Typically, litigating divorce lawyers try to wear three hats to address not only legal, but also financial and emotional concerns.  In contrast, our collaborative professionals serve you in their specific areas of expertise. This saves you time and money, enhances efficiency and reduces stress.

For example, for a collaborative divorce you both hire a single, neutral financial specialist to compile and analyze all your financial information, rather than two forensic accountants or two adversarial attorneys. At PCD, the neutral financial specialist is a CPA who can also help you assess and consider, for example, the tax consequences of various scenarios or outcomes. Both your collaboratively trained attorneys rely on the same information, rather than on competing, adversarial views of your financial information. There is no confidentiality amongst the collaborative professionals so sharing information is easy, and unencumbered by the positioning and posturing necessary in an adversarial court battle. Finally, financial specialists are often less expensive than attorneys.

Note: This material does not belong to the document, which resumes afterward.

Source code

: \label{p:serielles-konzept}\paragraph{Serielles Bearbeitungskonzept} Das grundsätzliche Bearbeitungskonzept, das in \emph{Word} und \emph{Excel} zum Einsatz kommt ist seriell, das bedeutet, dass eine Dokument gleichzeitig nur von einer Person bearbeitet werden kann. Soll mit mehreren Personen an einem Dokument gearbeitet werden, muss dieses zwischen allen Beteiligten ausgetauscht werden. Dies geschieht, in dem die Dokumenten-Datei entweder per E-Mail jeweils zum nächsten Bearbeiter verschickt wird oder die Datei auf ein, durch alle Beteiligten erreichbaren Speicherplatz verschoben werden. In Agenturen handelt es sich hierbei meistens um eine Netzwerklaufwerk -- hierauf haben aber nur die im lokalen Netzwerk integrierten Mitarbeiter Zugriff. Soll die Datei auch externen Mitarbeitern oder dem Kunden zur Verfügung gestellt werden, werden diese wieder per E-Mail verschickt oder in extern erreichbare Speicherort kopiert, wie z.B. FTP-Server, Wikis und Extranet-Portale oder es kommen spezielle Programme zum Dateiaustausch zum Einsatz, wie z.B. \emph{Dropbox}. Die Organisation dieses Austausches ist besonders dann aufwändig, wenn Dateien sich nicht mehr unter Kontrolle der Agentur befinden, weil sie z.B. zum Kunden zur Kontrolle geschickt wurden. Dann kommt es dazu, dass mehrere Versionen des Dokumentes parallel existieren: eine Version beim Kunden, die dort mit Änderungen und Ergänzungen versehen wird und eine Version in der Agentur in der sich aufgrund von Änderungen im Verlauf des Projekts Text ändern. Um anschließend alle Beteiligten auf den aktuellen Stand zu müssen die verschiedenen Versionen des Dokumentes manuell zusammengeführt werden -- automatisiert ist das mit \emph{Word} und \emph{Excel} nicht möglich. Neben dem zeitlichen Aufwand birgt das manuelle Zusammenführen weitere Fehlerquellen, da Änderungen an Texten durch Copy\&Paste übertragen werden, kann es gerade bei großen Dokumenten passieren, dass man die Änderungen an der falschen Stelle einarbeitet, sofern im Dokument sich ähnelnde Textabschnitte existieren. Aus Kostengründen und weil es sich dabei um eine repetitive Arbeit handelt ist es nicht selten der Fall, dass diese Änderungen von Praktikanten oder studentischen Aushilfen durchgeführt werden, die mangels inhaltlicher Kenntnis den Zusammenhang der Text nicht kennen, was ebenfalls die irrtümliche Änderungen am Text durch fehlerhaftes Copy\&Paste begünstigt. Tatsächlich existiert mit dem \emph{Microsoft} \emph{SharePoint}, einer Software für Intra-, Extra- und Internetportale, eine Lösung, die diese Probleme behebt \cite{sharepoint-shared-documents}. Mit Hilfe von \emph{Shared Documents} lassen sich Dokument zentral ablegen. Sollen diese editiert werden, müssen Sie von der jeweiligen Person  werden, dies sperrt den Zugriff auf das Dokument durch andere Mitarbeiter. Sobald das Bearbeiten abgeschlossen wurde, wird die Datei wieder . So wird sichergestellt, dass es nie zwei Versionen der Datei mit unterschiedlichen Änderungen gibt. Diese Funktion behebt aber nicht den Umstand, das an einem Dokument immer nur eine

Costs also typically increase significantly when emotional reactivity is enacted by partners in ways that sabotage your reaching an agreement. How? More professional intervention is needed to clean-up and contain the “messes” created by emotional reactivity and related communications, and this, in turn, drives up your costs.

In a collaborative divorce, divorce coaches (licensed mental health professionals) reduce your costs by preparing you to communicate effectively in and during meetings, while also helping you to manage your emotional reactivity. In litigated divorces, attorneys untrained in collaborative law often “absorb” the emotional reactivity of their clients and direct it at opposing counsel and your partner. Aside from eroding any future good will, using attorneys to escalate and act out  emotional tension can result in costly attorney email exchanges, rigid positioning and a costly focus on gathering evidence to justify those rigid positions before a judge – all of which costs you both thousands of dollars.

Mediation and collaborative divorce can be considerably less expensive for couples who get the support they need to be able to: communicate effectively, keep their emotions  regulated and follow tips for keeping costs down. In contrast, the average litigated divorce (arguing in court in front of a judge) in California costs approximately $120,000 (!!) depending on your income and assets, how volatile you are as a couple, and how much your attorneys are willing to support your fighting over unimportant matters. For high-conflict couples, even the average mediated or collaborative divorce can cost between $35,000-$45,000 — this is still approximately 1/3 of the cost of the average litigated divorce for a couple that is not high conflict. Couples can cut the costs of mediation and collaborative divorce processes to a fraction of this, if they are able to follow the tips for cutting costs.

Couples that sign up for a collaborative divorce can save thousands of dollars by relying on their collaborative professionals to help them communicate effectively, regulate emotions, enhance empathy and concern for the well-being of all family members, while also following the financial and legal advice of skilled professionals committed to helping them preserve their assets.